◆ **Aim of the exercise**: After finding the line with "说到这里，可能大家已经有所明" in the data below, set down exactly each line through the one with "其实这都是假设，不过如果数字", inclusive, and stop there.

-=-=-

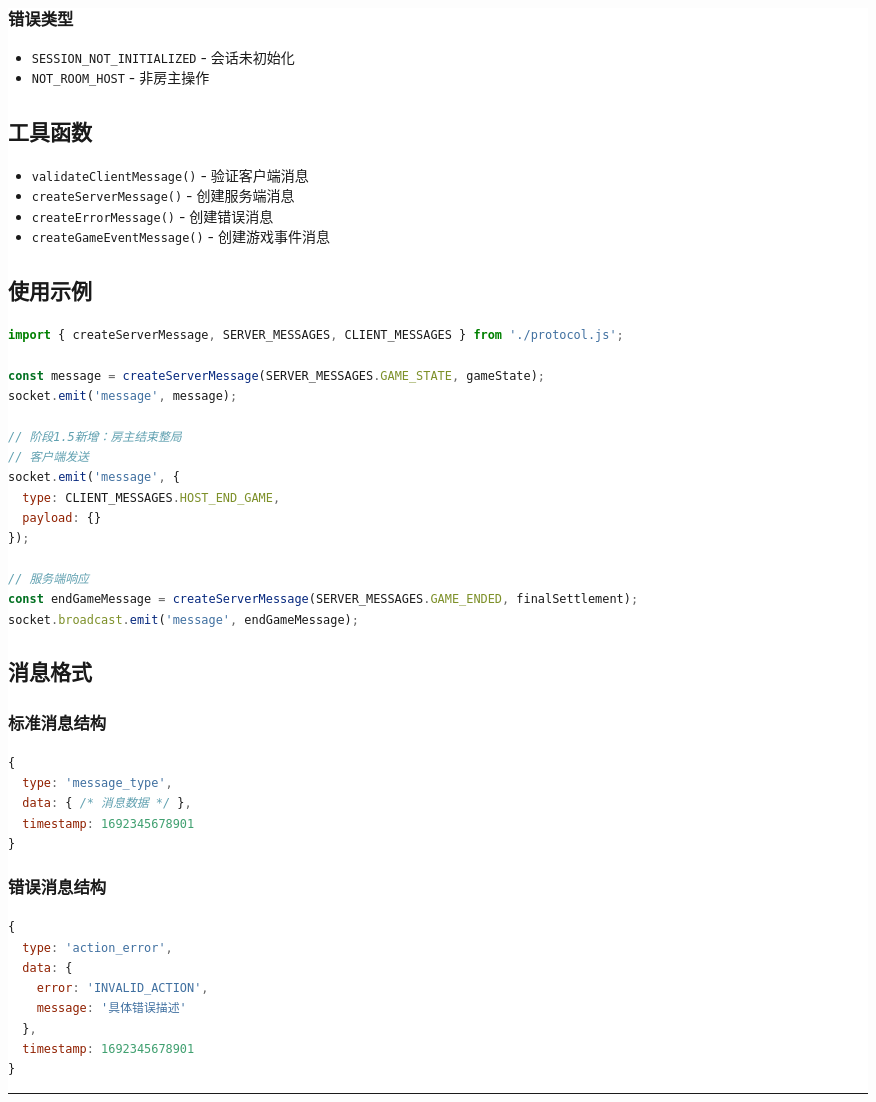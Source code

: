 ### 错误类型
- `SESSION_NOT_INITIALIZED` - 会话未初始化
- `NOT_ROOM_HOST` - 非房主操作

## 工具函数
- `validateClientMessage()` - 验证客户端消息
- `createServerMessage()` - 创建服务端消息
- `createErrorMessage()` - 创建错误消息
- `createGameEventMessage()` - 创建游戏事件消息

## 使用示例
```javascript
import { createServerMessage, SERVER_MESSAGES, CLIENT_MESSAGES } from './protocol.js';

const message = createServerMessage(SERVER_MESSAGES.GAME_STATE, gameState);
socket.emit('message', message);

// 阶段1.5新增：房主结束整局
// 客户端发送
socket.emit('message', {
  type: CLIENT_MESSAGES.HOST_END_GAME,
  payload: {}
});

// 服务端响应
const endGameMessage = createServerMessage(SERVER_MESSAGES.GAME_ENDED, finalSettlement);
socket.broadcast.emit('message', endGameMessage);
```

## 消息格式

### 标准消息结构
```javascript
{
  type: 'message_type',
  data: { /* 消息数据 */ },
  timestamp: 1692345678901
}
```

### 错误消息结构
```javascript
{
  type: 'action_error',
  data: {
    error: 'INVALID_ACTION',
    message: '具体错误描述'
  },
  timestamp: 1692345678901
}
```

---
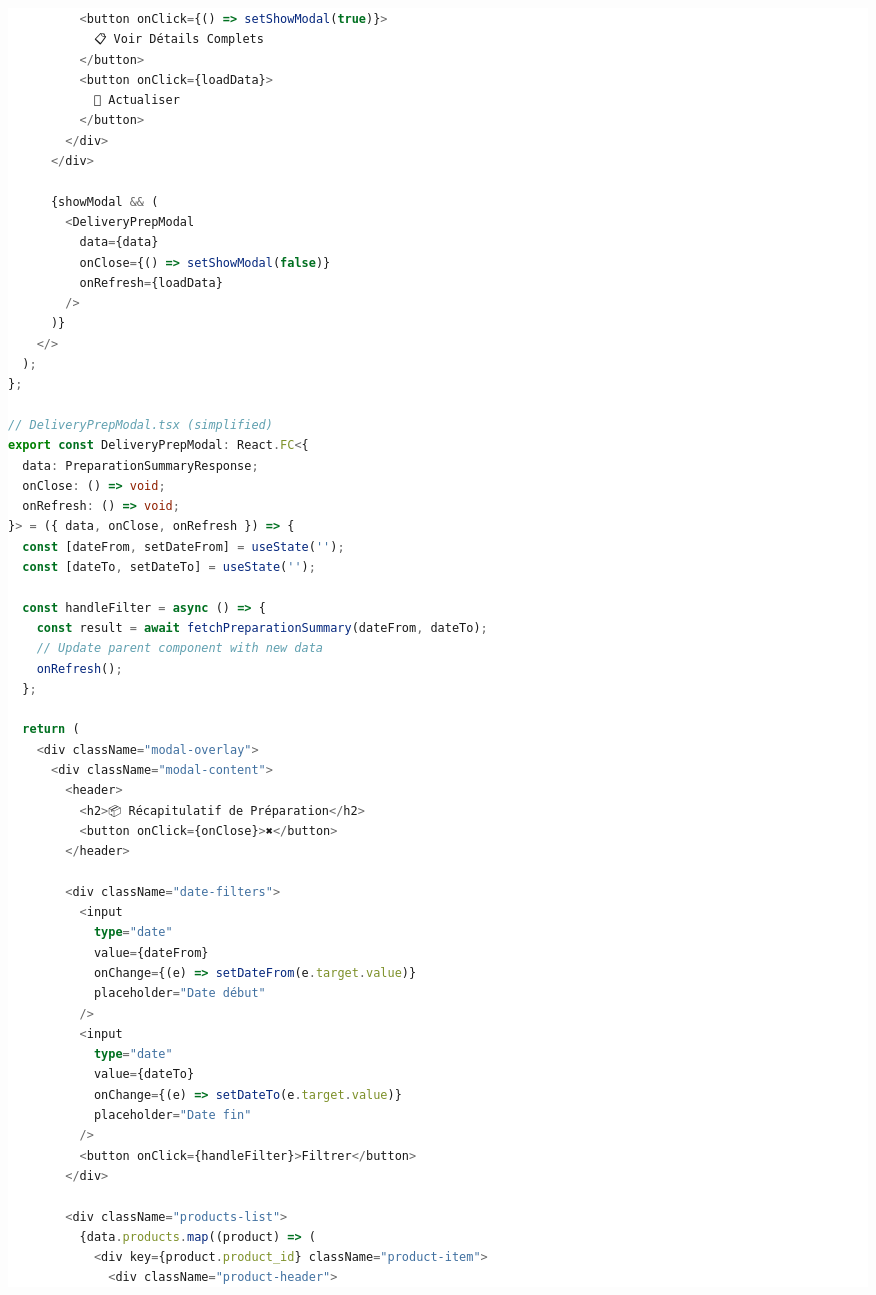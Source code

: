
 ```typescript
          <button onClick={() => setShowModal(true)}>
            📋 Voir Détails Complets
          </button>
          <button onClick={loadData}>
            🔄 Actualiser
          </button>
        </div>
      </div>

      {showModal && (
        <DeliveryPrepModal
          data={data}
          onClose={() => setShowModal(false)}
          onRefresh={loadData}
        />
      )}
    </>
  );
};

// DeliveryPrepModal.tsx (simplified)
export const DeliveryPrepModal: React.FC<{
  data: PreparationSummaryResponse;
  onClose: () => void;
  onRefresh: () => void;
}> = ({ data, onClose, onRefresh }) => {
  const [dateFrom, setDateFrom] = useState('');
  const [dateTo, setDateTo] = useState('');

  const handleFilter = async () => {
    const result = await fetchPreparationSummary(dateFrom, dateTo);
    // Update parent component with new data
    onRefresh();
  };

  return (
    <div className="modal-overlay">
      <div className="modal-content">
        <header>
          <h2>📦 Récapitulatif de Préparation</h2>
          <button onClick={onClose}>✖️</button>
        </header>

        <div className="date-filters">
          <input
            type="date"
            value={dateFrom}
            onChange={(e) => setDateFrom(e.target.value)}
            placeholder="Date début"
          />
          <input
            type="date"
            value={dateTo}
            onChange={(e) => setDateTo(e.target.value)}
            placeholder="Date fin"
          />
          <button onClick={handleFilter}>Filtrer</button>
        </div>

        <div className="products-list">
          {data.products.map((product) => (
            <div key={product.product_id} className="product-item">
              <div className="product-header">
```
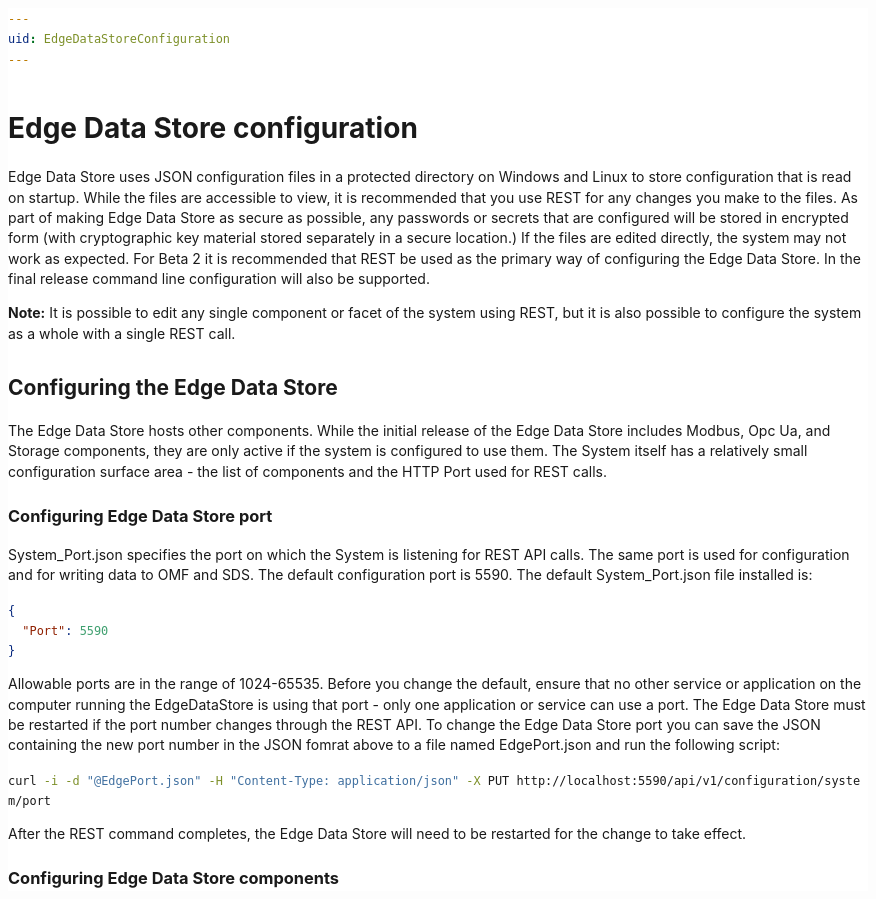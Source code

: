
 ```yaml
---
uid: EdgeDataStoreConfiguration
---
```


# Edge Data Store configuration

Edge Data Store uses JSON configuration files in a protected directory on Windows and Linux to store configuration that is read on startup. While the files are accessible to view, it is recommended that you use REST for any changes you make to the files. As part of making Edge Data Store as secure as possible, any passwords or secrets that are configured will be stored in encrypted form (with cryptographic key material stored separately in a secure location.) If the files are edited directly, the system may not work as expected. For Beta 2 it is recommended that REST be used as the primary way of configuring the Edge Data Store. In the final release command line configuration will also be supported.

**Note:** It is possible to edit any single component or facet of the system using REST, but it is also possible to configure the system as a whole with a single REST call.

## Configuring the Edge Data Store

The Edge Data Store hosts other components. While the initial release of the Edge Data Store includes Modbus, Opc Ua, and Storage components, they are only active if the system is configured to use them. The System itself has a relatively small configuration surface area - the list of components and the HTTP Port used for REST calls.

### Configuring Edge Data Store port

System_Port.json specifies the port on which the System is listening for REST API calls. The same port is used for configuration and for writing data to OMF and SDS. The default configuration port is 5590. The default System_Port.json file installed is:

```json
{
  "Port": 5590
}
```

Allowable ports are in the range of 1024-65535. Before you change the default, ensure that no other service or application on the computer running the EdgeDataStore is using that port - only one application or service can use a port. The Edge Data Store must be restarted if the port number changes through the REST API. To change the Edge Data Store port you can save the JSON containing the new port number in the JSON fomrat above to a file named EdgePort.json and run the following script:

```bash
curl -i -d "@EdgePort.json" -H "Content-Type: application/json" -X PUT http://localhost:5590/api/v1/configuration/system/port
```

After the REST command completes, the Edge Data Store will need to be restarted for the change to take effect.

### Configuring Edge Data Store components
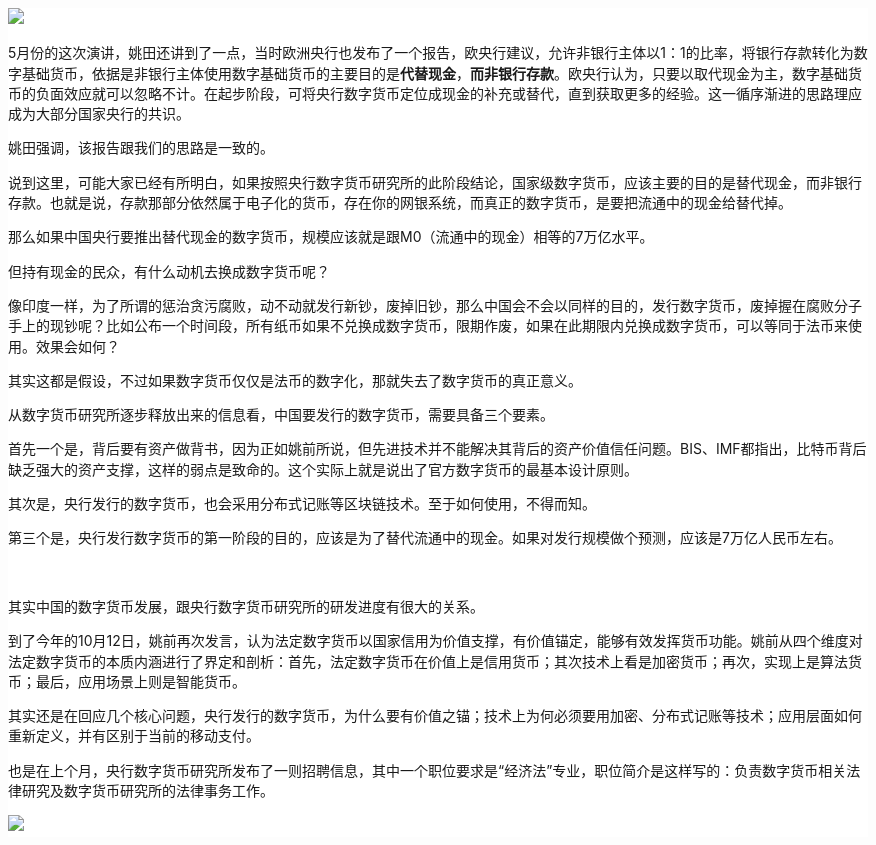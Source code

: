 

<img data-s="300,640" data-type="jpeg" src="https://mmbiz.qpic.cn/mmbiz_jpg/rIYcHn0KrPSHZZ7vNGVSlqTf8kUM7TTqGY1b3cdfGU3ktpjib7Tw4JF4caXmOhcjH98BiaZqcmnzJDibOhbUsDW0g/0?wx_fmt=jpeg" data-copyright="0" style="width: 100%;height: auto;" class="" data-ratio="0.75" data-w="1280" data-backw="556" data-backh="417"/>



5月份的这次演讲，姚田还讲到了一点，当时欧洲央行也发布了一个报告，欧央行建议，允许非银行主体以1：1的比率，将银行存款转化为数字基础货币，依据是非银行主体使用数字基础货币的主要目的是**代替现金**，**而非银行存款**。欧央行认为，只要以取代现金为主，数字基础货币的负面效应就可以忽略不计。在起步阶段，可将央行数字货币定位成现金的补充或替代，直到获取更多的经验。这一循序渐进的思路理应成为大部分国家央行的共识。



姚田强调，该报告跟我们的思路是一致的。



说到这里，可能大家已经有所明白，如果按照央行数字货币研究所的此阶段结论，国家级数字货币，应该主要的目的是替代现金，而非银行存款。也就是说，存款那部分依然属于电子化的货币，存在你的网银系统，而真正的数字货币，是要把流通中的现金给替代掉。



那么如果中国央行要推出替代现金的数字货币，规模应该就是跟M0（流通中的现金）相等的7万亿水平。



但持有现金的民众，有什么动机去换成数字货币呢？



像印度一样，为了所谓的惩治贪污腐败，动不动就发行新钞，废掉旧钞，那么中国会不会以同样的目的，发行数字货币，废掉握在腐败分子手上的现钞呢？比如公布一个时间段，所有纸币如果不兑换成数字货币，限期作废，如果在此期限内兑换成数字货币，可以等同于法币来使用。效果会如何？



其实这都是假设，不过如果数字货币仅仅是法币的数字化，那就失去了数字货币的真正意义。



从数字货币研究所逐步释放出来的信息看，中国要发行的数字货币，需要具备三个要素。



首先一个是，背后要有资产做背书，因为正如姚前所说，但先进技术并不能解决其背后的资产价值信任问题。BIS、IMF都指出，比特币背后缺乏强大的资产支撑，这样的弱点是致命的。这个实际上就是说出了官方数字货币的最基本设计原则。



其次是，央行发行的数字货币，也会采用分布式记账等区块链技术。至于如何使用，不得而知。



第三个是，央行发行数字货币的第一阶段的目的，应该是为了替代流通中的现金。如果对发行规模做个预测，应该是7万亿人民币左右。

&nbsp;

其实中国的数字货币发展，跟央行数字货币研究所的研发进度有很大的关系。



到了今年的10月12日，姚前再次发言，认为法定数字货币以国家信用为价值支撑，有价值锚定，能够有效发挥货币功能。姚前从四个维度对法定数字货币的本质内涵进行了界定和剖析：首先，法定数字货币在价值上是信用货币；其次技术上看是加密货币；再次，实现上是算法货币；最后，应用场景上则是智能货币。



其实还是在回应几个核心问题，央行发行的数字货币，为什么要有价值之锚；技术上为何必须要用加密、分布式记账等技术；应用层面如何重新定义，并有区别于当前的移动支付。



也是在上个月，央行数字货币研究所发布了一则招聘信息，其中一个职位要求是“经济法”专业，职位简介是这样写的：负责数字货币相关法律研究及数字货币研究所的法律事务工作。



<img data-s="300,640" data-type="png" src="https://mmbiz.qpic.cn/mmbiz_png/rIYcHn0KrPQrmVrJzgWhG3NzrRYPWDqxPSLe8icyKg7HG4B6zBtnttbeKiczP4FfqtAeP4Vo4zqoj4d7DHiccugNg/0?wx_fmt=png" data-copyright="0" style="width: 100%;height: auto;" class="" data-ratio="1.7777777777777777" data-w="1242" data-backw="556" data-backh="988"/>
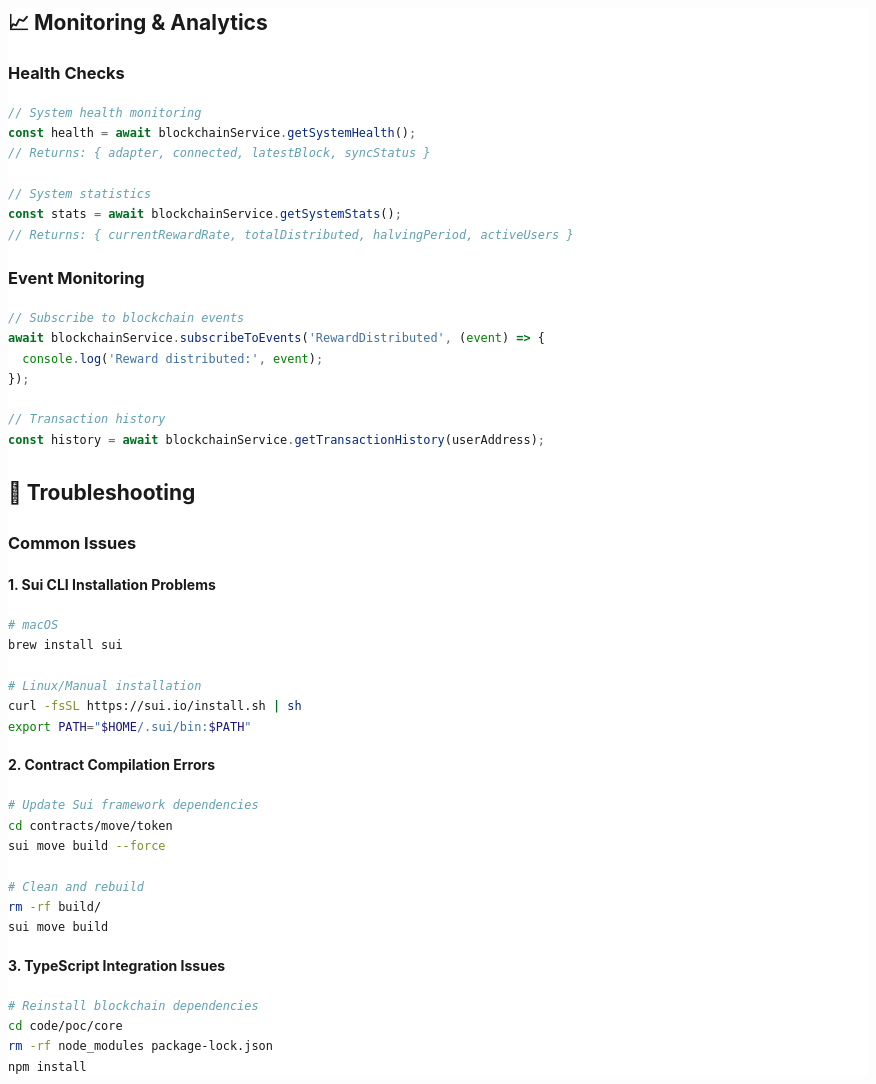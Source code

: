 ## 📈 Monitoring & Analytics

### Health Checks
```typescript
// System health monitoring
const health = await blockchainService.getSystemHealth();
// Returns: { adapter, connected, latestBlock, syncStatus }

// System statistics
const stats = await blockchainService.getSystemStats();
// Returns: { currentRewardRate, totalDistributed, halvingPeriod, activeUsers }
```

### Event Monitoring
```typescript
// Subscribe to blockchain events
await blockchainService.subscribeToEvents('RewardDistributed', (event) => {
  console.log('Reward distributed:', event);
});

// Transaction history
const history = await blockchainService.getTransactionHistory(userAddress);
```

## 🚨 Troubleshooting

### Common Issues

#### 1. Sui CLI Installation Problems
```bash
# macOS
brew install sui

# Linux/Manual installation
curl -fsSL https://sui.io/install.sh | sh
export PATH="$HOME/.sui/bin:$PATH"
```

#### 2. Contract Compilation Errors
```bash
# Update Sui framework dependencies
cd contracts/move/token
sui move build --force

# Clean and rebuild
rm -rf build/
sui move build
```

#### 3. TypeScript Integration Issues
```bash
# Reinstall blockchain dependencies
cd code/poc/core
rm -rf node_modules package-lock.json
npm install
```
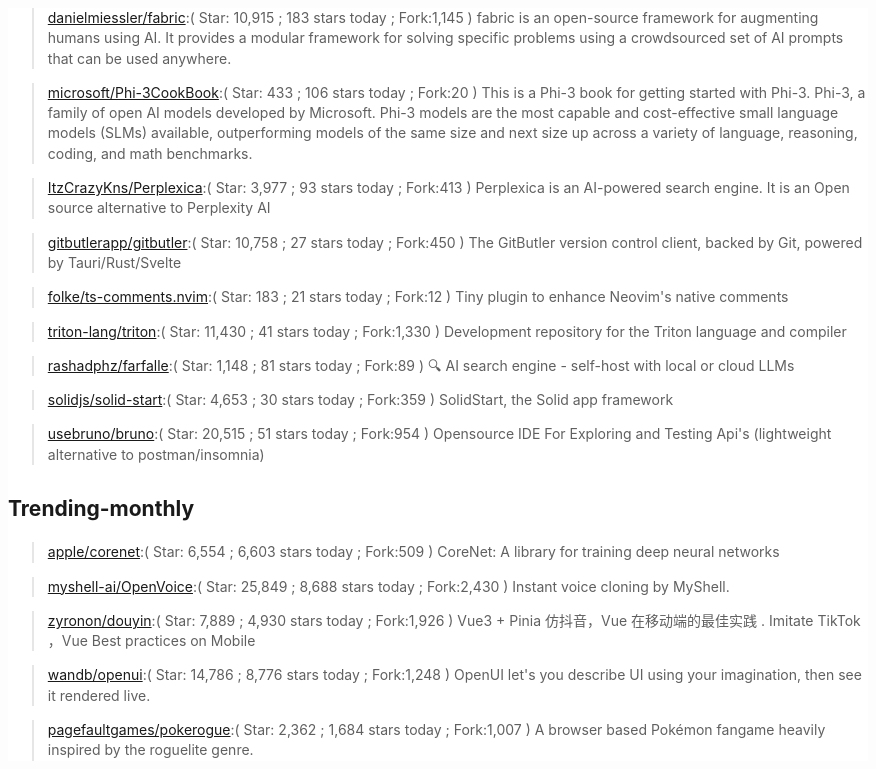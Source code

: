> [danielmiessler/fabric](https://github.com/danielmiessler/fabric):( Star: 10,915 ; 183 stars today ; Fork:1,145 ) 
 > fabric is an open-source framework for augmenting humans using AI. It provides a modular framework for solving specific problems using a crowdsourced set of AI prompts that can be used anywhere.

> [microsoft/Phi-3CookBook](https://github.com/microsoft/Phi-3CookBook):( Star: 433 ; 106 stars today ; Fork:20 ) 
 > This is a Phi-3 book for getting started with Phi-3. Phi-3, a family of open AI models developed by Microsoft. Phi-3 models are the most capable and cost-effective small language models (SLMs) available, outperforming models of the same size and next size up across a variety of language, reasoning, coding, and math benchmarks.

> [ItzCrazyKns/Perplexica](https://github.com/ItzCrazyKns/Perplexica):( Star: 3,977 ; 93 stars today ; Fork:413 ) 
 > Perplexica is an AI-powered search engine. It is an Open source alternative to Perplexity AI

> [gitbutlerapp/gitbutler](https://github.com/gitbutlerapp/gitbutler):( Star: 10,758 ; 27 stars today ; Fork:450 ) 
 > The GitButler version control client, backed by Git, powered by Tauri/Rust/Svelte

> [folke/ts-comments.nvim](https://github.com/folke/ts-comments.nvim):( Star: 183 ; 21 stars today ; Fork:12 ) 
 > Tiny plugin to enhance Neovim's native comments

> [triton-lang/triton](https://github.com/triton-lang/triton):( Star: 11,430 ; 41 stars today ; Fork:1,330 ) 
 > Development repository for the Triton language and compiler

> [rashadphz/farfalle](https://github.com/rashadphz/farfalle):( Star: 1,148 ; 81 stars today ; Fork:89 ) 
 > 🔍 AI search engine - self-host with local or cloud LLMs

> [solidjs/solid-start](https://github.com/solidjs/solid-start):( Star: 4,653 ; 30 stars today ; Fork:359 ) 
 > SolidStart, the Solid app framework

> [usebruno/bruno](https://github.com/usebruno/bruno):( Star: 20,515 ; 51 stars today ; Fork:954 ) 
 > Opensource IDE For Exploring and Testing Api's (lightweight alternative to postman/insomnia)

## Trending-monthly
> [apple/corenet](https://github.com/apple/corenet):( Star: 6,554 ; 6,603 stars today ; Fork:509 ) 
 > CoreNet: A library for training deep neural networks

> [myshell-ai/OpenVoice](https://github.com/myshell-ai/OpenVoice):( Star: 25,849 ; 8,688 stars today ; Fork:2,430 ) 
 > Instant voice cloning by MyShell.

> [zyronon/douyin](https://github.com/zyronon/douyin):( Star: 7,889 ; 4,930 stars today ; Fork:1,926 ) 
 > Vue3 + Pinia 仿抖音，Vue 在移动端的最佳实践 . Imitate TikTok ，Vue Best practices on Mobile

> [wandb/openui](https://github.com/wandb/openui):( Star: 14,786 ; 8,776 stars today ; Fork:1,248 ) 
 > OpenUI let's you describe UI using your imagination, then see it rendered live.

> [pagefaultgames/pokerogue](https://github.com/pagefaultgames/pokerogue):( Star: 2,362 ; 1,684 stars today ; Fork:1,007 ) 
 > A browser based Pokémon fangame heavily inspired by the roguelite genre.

-=-=-

◆ **Expected output**:
说到这里，可能大家已经有所明白，如果按照央行数字货币研究所的此阶段结论，国家级数字货币，应该主要的目的是替代现金，而非银行存款。也就是说，存款那部分依然属于电子化的货币，存在你的网银系统，而真正的数字货币，是要把流通中的现金给替代掉。



那么如果中国央行要推出替代现金的数字货币，规模应该就是跟M0（流通中的现金）相等的7万亿水平。



但持有现金的民众，有什么动机去换成数字货币呢？



像印度一样，为了所谓的惩治贪污腐败，动不动就发行新钞，废掉旧钞，那么中国会不会以同样的目的，发行数字货币，废掉握在腐败分子手上的现钞呢？比如公布一个时间段，所有纸币如果不兑换成数字货币，限期作废，如果在此期限内兑换成数字货币，可以等同于法币来使用。效果会如何？



其实这都是假设，不过如果数字货币仅仅是法币的数字化，那就失去了数字货币的真正意义。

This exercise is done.